Once Upon A Time
Everybody likes fairy tales. The story has heroes of both sexes, villains, magic, pathos, ethos, tension and a happy ending where everything works out well in the end. Just like TV. What happens when the whole family puts their efforts into the fairy tale? That's the game "Once Upon A Time."
After choosing who goes first (rock-paper-scissors, pick a number or volunteer), the first player starts the story with "Once upon a time ... " and finishes the paragraph (3 to 4 sentences). It might go:
"Once upon a time, there was a beautiful princess who lived in a castle. She had a dog that was her best friend, a cat she loved, and everything she could ask for."
The next player fills in the next paragraph, and so on. Someone has to be the "editor" and ensure that as the story develops, there is an introduction of characters, a setting, a tension-causing event (a quest, rescue, difficult task), conflict, resolution of the conflict and a logical ending. This keeps someone from making the second paragraph, "She lived happily ever after."
As the story progresses, there are two ways to "win" the game. One is that the person who arrives at a point to make a logical conclusion to the story can end it and win. This puts a burden on players at the end to try and keep tension or conflict so that the next person has to continue the story. In the other version, the person forced to end the story is not the winner, and so creativity is needed to continue the story by adding new conflicts or tension and dragging out the plot.
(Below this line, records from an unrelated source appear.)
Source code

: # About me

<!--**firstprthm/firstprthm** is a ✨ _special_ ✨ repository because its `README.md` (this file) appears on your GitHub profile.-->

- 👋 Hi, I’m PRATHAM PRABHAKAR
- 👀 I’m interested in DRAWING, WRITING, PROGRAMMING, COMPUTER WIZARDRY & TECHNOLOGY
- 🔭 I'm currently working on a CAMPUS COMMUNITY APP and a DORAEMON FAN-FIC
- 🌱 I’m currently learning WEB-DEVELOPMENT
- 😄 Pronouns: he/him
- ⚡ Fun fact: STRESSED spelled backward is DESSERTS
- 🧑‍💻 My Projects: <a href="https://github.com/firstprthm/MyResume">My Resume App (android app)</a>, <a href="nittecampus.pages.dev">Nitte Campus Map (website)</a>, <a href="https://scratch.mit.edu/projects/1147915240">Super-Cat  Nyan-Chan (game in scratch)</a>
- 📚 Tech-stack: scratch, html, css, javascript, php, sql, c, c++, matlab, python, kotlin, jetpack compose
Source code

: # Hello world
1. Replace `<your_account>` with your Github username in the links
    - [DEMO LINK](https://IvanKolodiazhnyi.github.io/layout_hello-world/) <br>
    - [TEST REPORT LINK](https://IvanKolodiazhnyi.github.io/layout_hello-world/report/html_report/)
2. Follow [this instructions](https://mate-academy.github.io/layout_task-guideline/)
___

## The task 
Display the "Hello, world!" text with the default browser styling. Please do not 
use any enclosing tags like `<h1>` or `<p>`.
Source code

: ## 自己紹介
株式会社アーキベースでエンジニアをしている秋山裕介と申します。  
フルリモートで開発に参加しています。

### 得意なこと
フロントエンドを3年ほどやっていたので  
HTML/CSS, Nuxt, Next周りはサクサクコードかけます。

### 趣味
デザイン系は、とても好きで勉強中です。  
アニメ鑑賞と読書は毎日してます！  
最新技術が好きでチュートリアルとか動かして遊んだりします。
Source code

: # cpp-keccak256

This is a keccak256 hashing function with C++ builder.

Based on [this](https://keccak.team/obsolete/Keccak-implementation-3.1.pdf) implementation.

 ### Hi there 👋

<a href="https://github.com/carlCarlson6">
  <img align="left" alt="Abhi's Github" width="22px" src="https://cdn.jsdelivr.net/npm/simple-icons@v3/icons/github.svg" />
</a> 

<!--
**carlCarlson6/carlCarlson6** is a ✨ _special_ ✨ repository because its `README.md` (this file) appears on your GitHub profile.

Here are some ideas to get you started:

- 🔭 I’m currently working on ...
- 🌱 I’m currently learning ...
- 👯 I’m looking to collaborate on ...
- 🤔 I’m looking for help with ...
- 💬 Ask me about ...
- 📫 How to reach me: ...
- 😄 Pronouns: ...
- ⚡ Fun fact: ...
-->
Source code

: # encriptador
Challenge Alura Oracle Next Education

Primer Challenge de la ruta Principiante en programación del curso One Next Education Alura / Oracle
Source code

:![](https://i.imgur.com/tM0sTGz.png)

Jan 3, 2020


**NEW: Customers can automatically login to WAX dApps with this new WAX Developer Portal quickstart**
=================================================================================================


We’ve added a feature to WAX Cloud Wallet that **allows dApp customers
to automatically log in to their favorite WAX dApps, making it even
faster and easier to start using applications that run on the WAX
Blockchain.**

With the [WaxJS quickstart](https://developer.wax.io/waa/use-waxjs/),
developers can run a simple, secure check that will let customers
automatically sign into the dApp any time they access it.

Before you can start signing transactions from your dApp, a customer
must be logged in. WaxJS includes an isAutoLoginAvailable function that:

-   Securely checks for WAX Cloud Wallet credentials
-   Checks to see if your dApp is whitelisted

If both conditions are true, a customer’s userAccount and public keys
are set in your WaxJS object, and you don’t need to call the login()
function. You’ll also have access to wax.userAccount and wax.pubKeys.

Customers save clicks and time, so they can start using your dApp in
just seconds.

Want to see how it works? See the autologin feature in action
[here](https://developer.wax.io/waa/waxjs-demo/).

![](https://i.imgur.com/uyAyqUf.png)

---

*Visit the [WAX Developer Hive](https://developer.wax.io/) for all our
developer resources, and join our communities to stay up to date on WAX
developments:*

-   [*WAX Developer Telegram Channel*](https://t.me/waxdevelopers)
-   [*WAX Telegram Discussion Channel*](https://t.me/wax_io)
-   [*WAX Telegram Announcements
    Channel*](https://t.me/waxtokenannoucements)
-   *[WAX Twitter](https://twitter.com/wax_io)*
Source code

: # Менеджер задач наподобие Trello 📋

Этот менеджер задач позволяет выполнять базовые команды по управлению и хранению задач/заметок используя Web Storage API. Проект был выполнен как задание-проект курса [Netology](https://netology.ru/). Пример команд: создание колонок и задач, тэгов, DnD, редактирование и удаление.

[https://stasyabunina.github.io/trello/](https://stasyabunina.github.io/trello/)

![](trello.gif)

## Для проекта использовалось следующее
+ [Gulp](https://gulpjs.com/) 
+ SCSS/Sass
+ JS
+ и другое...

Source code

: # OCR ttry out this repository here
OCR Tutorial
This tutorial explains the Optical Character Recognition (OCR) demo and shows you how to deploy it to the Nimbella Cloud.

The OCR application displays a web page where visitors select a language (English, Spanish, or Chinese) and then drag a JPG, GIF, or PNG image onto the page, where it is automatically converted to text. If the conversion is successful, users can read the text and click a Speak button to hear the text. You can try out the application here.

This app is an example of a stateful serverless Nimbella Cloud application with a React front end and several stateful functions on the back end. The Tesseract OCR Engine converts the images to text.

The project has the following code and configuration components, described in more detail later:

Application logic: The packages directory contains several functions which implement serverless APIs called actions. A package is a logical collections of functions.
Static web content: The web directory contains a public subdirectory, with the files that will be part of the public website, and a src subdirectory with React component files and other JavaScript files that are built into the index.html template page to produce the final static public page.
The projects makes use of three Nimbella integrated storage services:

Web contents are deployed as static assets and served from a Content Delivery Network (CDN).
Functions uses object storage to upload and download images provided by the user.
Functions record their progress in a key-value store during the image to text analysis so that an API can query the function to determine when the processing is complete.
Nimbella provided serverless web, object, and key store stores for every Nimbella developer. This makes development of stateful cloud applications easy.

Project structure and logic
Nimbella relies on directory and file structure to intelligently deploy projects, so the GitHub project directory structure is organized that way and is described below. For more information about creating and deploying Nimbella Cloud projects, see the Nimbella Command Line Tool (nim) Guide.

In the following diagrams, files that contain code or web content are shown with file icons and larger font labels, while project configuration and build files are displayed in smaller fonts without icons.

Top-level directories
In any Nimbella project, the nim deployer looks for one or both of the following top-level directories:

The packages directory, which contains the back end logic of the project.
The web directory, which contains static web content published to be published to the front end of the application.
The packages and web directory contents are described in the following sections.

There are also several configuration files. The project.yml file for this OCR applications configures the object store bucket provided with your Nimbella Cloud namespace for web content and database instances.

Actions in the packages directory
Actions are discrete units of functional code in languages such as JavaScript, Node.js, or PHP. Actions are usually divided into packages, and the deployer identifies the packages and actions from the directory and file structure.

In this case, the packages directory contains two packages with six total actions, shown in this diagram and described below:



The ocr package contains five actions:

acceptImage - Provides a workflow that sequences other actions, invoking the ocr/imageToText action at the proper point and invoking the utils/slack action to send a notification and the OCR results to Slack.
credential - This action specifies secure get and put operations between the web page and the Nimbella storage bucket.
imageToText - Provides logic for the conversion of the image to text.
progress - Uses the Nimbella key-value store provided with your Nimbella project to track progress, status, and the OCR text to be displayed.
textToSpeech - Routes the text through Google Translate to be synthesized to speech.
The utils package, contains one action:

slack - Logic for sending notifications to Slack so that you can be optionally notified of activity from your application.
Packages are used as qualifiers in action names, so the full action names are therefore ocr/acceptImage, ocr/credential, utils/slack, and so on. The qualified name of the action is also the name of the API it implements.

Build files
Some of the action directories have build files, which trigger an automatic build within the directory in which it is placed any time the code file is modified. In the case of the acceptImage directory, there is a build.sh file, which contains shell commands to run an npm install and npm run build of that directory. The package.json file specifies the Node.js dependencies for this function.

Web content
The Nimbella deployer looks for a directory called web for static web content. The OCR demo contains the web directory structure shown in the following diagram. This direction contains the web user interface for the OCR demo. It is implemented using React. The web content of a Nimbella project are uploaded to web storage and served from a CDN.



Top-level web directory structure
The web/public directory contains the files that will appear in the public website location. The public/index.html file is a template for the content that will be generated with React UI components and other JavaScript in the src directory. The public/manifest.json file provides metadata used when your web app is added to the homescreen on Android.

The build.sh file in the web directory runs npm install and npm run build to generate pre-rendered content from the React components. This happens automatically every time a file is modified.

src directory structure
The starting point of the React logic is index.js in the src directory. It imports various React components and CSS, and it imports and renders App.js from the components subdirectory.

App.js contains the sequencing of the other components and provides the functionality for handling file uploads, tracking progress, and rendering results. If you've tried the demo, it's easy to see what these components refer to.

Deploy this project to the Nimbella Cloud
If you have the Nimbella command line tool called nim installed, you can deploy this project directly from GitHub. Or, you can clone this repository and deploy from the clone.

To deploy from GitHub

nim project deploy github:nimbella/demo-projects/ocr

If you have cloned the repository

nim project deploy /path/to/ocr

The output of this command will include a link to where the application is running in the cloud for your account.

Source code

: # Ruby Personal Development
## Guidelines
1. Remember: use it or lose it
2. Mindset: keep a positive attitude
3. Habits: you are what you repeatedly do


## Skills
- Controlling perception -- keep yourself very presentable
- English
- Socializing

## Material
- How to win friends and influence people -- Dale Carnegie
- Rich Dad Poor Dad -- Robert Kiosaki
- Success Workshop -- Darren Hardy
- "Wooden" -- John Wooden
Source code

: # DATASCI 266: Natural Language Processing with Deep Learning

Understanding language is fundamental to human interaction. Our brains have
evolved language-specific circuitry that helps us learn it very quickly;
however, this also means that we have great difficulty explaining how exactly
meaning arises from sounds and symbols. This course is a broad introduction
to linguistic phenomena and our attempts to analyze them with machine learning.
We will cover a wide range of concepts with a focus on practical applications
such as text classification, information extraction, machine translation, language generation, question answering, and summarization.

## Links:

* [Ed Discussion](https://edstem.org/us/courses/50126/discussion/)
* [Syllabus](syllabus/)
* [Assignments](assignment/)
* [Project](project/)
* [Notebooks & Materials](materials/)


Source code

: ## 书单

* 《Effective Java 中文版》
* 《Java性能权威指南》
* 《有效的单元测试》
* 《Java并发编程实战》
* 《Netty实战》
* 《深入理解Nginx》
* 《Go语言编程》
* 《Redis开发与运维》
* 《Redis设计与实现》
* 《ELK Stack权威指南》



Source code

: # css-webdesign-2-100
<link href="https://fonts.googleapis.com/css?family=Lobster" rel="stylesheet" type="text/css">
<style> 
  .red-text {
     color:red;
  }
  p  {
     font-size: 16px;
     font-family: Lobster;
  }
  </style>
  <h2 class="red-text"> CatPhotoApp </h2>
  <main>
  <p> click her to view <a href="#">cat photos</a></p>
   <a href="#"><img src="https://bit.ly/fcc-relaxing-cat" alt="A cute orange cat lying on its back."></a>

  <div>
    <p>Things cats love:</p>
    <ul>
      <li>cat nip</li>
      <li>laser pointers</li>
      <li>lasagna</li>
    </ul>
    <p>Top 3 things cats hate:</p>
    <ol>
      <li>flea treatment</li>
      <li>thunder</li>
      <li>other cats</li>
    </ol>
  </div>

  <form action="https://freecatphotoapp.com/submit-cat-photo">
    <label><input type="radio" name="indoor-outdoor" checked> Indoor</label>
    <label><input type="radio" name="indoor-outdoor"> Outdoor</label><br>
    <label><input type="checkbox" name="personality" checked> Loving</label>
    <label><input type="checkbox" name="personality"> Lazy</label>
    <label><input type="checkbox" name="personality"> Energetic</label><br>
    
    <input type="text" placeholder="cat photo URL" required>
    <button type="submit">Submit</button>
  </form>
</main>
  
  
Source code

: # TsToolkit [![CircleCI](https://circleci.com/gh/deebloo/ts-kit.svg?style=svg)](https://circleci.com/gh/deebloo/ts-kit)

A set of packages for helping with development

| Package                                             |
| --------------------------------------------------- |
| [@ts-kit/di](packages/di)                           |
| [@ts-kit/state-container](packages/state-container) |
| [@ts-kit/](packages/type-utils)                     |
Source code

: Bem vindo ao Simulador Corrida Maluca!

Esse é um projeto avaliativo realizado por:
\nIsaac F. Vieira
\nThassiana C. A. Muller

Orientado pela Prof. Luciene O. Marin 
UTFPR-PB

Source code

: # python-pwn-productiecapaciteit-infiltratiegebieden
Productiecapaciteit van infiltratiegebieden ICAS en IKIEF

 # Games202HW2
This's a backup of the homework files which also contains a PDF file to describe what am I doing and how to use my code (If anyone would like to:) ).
Remember Mad Libs? Ahhh, there's a dim light in the cobwebs of memory. There are a couple of ways of doing this. The quick-start method is to take a piece of paper and number 1 to 12 down the side. Randomly mark four of the numbers "N" for noun, four more "V" for verb, four each of "A" adjective and "D" or "B" for adverb. Go around the group of players asking for a word to fill in the appropriate type of word--but so no one can remember the order, ask for four nouns, then four verbs, and so on. Then the player going first takes the word at #1 and makes up a sentence that uses that word. The next player has to take the word in the second slot and make a sentence that (a) is a (sort of) logical extension of the first sentence and (b) uses the next word. The process repeats until all 12 sentences have structured a story. There are no winners or losers, just lots of laughs. One suggestion is to leave space between words on the list so that the list can be fan-folded so that only the current and previously used words can be seen.
Team up to play Charades, but no one can stand up to do it; it has to be accomplished with hands and facial expressions or movement above the waist.
Take turns spelling a word with your finger on the next player's back and see if he or she can guess what you are spelling. Keep the words appropriate in length for the age of participants.
With the same approach as the Camp Libs game, collect eight words for each person. Give each person his or her eight words, and they have to make an eight-line poem with each line using the words in consecutive order. Variations include using four words, requiring that the words be used in rhyming couplets:
2-Rhyme first word
4-Rhyme second word
and so on.
What Am I?
Each participant imitates an animal, and the others must guess which animal.